▶ [Brief]
Every line of the listing that holds the word "критерием" should be returned.

▶ [Recorded data]
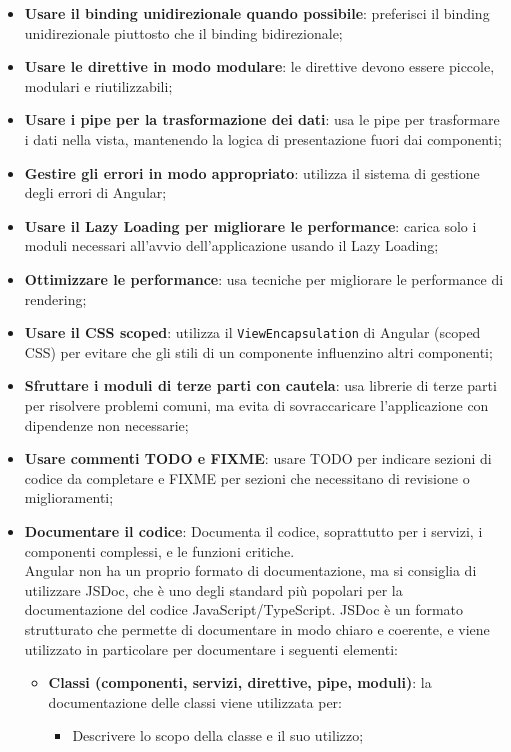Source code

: \begin{itemize}
    \item \textbf{Usare il binding unidirezionale quando possibile}: preferisci il binding unidirezionale piuttosto che il binding bidirezionale;
    \item \textbf{Usare le direttive in modo modulare}: le direttive devono essere piccole, modulari e riutilizzabili;
    \item \textbf{Usare i pipe per la trasformazione dei dati}: usa le pipe per trasformare i dati nella vista, mantenendo la logica di presentazione fuori dai componenti;
    \item \textbf{Gestire gli errori in modo appropriato}: utilizza il sistema di gestione degli errori di Angular;
    \item \textbf{Usare il Lazy Loading per migliorare le performance}: carica solo i moduli necessari all’avvio dell’applicazione usando il Lazy Loading;
    \item \textbf{Ottimizzare le performance}: usa tecniche per migliorare le performance di rendering;
    \item \textbf{Usare il CSS scoped}: utilizza il \texttt{ViewEncapsulation} di Angular (scoped CSS) per evitare che gli stili di un componente influenzino altri componenti;
    \item \textbf{Sfruttare i moduli di terze parti con cautela}: usa librerie di terze parti per risolvere problemi comuni, ma evita di sovraccaricare l'applicazione con dipendenze non necessarie;
    \item \textbf{Usare commenti TODO e FIXME}: usare TODO per indicare sezioni di codice da completare e FIXME per sezioni che necessitano di revisione o miglioramenti;
    \item \textbf{Documentare il codice}: Documenta il codice, soprattutto per i servizi, i componenti complessi, e le funzioni critiche. \\ Angular non ha un proprio formato di documentazione, ma si consiglia di utilizzare JSDoc, che è uno degli standard più popolari per la documentazione del codice JavaScript/TypeScript. JSDoc è un formato strutturato che permette di documentare in modo chiaro e coerente, e viene utilizzato in particolare per documentare i seguenti elementi:
    \begin{itemize}
        \item \textbf{Classi (componenti, servizi, direttive, pipe, moduli)}: la documentazione delle classi viene utilizzata per:
        \begin{itemize}
            \item Descrivere lo scopo della classe e il suo utilizzo;

\end{itemize}
\end{itemize}
\end{itemize}
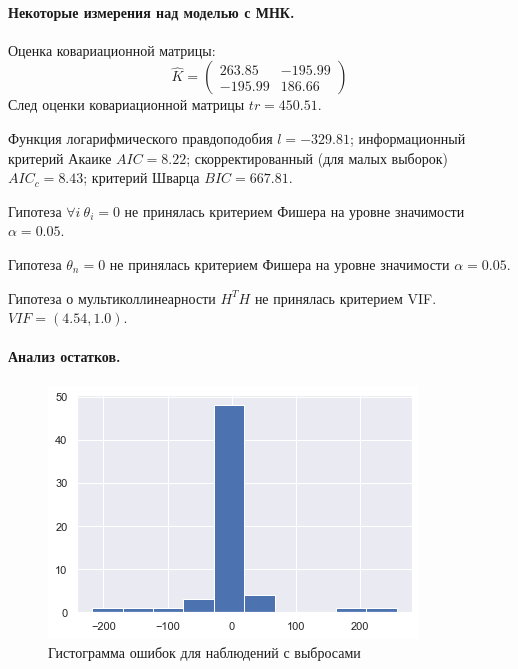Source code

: \documentclass[a4paper,12pt]{article}
\begin{document}
\paragraph{Некоторые измерения над моделью с МНК.\\}
Оценка ковариационной матрицы:
$$ \hat{K} = 
\begin{pmatrix}
    263.85 & -195.99\\
    -195.99 & 186.66
\end{pmatrix}
$$
След оценки ковариационной матрицы $tr = 450.51$.

Функция логарифмического правдоподобия $l = -329.81$; информационный критерий Акаике $AIC = 8.22$; скорректированный (для малых выборок) $AIC_c = 8.43$; критерий Шварца $BIC = 667.81$.

Гипотеза $\forall i~\theta_i=0$ не принялась критерием Фишера на уровне значимости $\alpha = 0.05$.

Гипотеза $\theta_n = 0$ не принялась критерием Фишера на уровне значимости $\alpha = 0.05$.

Гипотеза о мультиколлинеарности $H^T H$ не принялась критерием VIF. $VIF = (4.54, 1.0)$.


\paragraph{Анализ остатков.\\}
\begin{figure}
    \vspace{-2ex}
    \includegraphics[width=\linewidth]{src/img/гистограмма_ошибок_наблюдения_с_выбросами.png}
    \caption{Гистограмма ошибок для наблюдений с выбросами}
\end{figure}
\end{document}

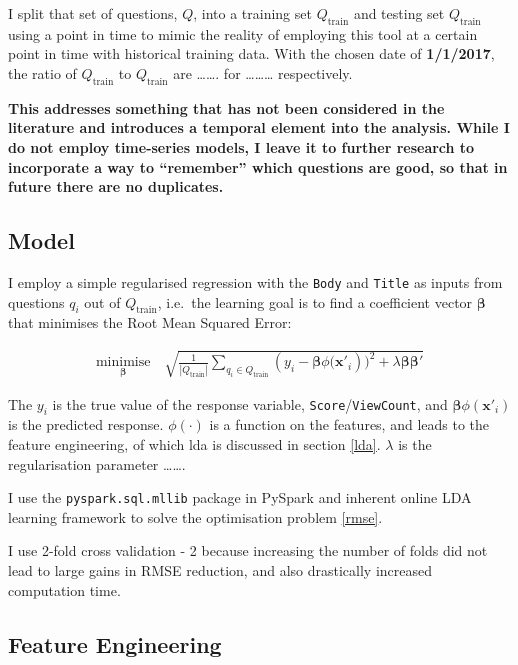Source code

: \documentclass[11pt,preprint, authoryear]{article}
\numberwithin{equation}{section}
\begin{document}
I split that set of questions, \(Q\), into a training set
\(Q_\text{train}\) and testing set \(Q_\text{train}\) using a point in
time to mimic the reality of employing this tool at a certain point in
time with historical training data. With the chosen date of
\textbf{1/1/2017}, the ratio of \(Q_\text{train}\) to \(Q_\text{train}\)
are \ldots{}\ldots{}. for \ldots{}\ldots{}\ldots{} respectively.

\textbf{This addresses something that has not been considered in the
literature and introduces a temporal element into the analysis. While I
do not employ time-series models, I leave it to further research to
incorporate a way to ``remember'' which questions are good, so that in
future there are no duplicates.}

\subsection{\texorpdfstring{Model \label{Model}}{Model }}\label{model}

I employ a simple regularised regression with the \texttt{Body} and
\texttt{Title} as inputs from questions \(q_i\) out of
\(Q_\text{train}\), i.e.~the learning goal is to find a coefficient
vector \(\bm{\beta}\) that minimises the Root Mean Squared Error:

\begin{align} \label{rmse}
\underset{\bm{\beta}}{\text{minimise}} \quad \sqrt{ \frac{1}{|Q_\text{train}|} \sum_{ q_{i} \in Q_{\text{train}} } ( y_i - {\bm{\beta}\phi(\bm{x'}_i}) )^2 + \lambda \bm{\beta}\bm{\beta'} }
\end{align}

The \(y_i\) is the true value of the response variable,
\texttt{Score}/\texttt{ViewCount}, and \(\bm{\beta}\phi(\bm{x'}_i)\) is
the predicted response. \(\phi(\cdot)\) is a function on the features,
and leads to the feature engineering, of which lda is discussed in
section \ref{lda}. \(\lambda\) is the regularisation parameter
\ldots{}\ldots{}.

I use the \texttt{pyspark.sql.mllib} package in PySpark and inherent
online LDA learning framework to solve the optimisation problem
\ref{rmse}.

I use 2-fold cross validation - 2 because increasing the number of folds
did not lead to large gains in RMSE reduction, and also drastically
increased computation time.

\subsection{Feature Engineering}\label{feature-engineering}
\end{document}
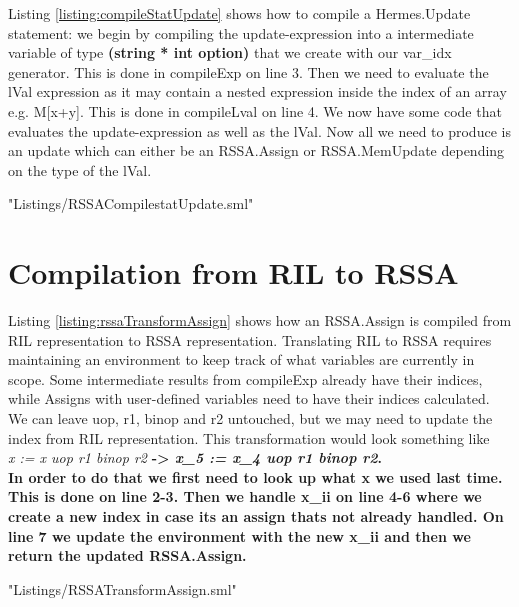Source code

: Listing \ref{listing:compileStatUpdate} shows how to compile a Hermes.Update statement: we begin by compiling the update-expression into a intermediate variable of type \textbf{(string * int option)} that we create with our var\_idx generator. This is done in compileExp on line 3. Then we need to evaluate the lVal expression as it may contain a nested expression inside the index of an array e.g. M[x+y]. This is done in compileLval on line 4.
We now have some code that evaluates the update-expression as well as the lVal. Now all we need to produce is an update which can either be an RSSA.Assign or RSSA.MemUpdate depending on the type of the lVal.

 {"Listings/RSSACompilestatUpdate.sml"}


\section{Compilation from RIL to RSSA}
Listing \ref{listing:rssaTransformAssign} shows how an RSSA.Assign is compiled from RIL representation to RSSA representation. Translating RIL to RSSA requires maintaining an environment to keep track of what variables are currently in scope. Some intermediate results from compileExp already have their indices, while Assigns with user-defined variables need to have their indices calculated. We can leave uop, r1, binop and r2 untouched, but we may need to update the index from RIL representation. This transformation would look something like \\
\emph{x := x uop r1 binop r2} \bf{->} \emph{x\_5 := x\_4 uop r1 binop r2}. \\
In order to do that we first need to look up what x we used last time. This is done on line 2-3. Then we handle x\_ii on line 4-6 where we create a new index in case its an assign thats not already handled. On line 7 we update the environment with the new x\_ii and then we return the updated RSSA.Assign.

 {"Listings/RSSATransformAssign.sml"}

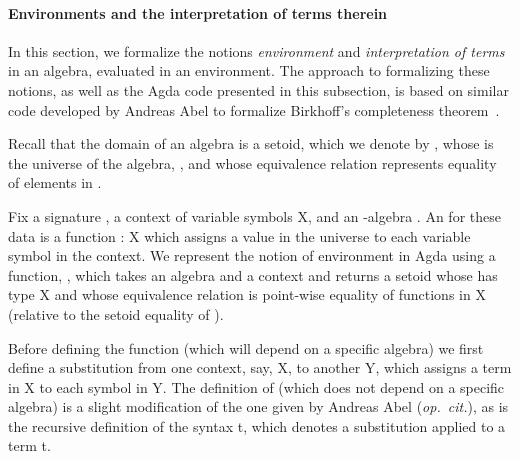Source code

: \paragraph*{Environments and the interpretation of terms therein}
In this section, we formalize the notions \emph{environment} and \emph{interpretation of terms} in an algebra, evaluated in an environment. The approach to formalizing these notions, as well as the Agda code presented in this subsection, is based on similar code developed by Andreas Abel to formalize Birkhoff's completeness theorem~\cite{Abel:2021}.

\ifshort\else
Recall that the domain of an algebra  is a setoid, which we denote by , whose  is the universe of the algebra, , and whose equivalence relation represents equality of elements in .
\fi

Fix a signature , a context of variable symbols \ab X, and an -algebra . An  for these data is a function  : \ab X   which assigns a value in the universe to each variable symbol in the context.
We represent the notion of environment in Agda using a function, , which takes an algebra  and a context  and returns a setoid whose  has type \ab X   and whose equivalence relation is point-wise equality of functions in \ab X   (relative to the setoid equality of ).

Before defining the  function (which will depend on a specific algebra) we first
define a substitution from one context, say, \ab X, to another \ab Y, which assigns a term
in \ab X to each symbol in \ab Y.  The definition of  (which does not depend on a
specific algebra) is a slight modification of the one given by Andreas Abel
(\textit{op.~cit.}), as is the recursive definition of the syntax \af{[~\ab{σ}~]} \ab t,
which denotes a substitution  applied to a term \ab t.

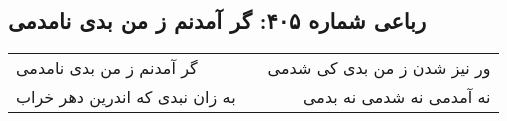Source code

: \begin{center}
\section*{رباعی شماره ۴۰۵: گر آمدنم ز من بدی نامدمی}
\label{sec:sh405}
\begin{longtable}{l p{0.5cm} r}
گر آمدنم ز من بدی نامدمی
&&
ور نیز شدن ز من بدی کی شدمی
\\
به زان نبدی که اندرین دهر خراب
&&
نه آمدمی نه شدمی نه بدمی
\\
\end{longtable}
\end{center}
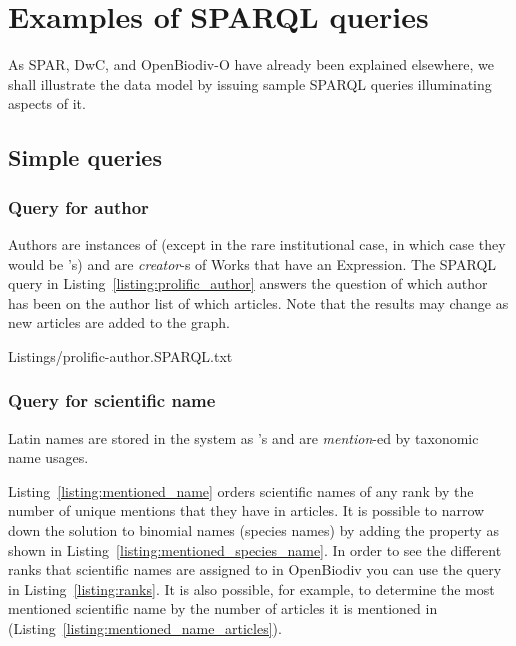\section{Examples of SPARQL queries}

As SPAR, DwC, and OpenBiodiv-O have already been explained elsewhere, we shall illustrate the data model by issuing sample SPARQL queries illuminating aspects of it.

\subsection{Simple queries}

\subsubsection{Query for author} Authors are instances of  (except in the rare institutional case, in which case they would be 's) and are \emph{creator}-s of Works that have an Expression. The SPARQL query in Listing~\ref{listing:prolific_author} answers the question of which author has been on the author list of which articles. Note that the results may change as new articles are added to the graph.


{Listings/prolific-author.SPARQL.txt}

\subsubsection{Query for scientific name}

Latin names are stored in the system as 's and are \emph{mention}-ed by taxonomic name usages.

Listing~\ref{listing:mentioned_name} orders scientific names of any rank by the number of unique mentions that they have in articles. It is possible to narrow down the solution to binomial names (species names) by adding the  property as shown in Listing~\ref{listing:mentioned_species_name}. In order to see the different ranks that scientific names are assigned to in OpenBiodiv you can use the query in Listing~\ref{listing:ranks}. It is also possible, for example, to determine the most mentioned scientific name by the number of articles it is mentioned in (Listing~\ref{listing:mentioned_name_articles}).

▶ [Response to the exercise]
Гипотеза $\forall i~\theta_i=0$ не принялась критерием Фишера на уровне значимости $\alpha = 0.05$.
Гипотеза $\theta_n = 0$ не принялась критерием Фишера на уровне значимости $\alpha = 0.05$.
Гипотеза о мультиколлинеарности $H^T H$ не принялась критерием VIF. $VIF = (4.54, 1.0)$.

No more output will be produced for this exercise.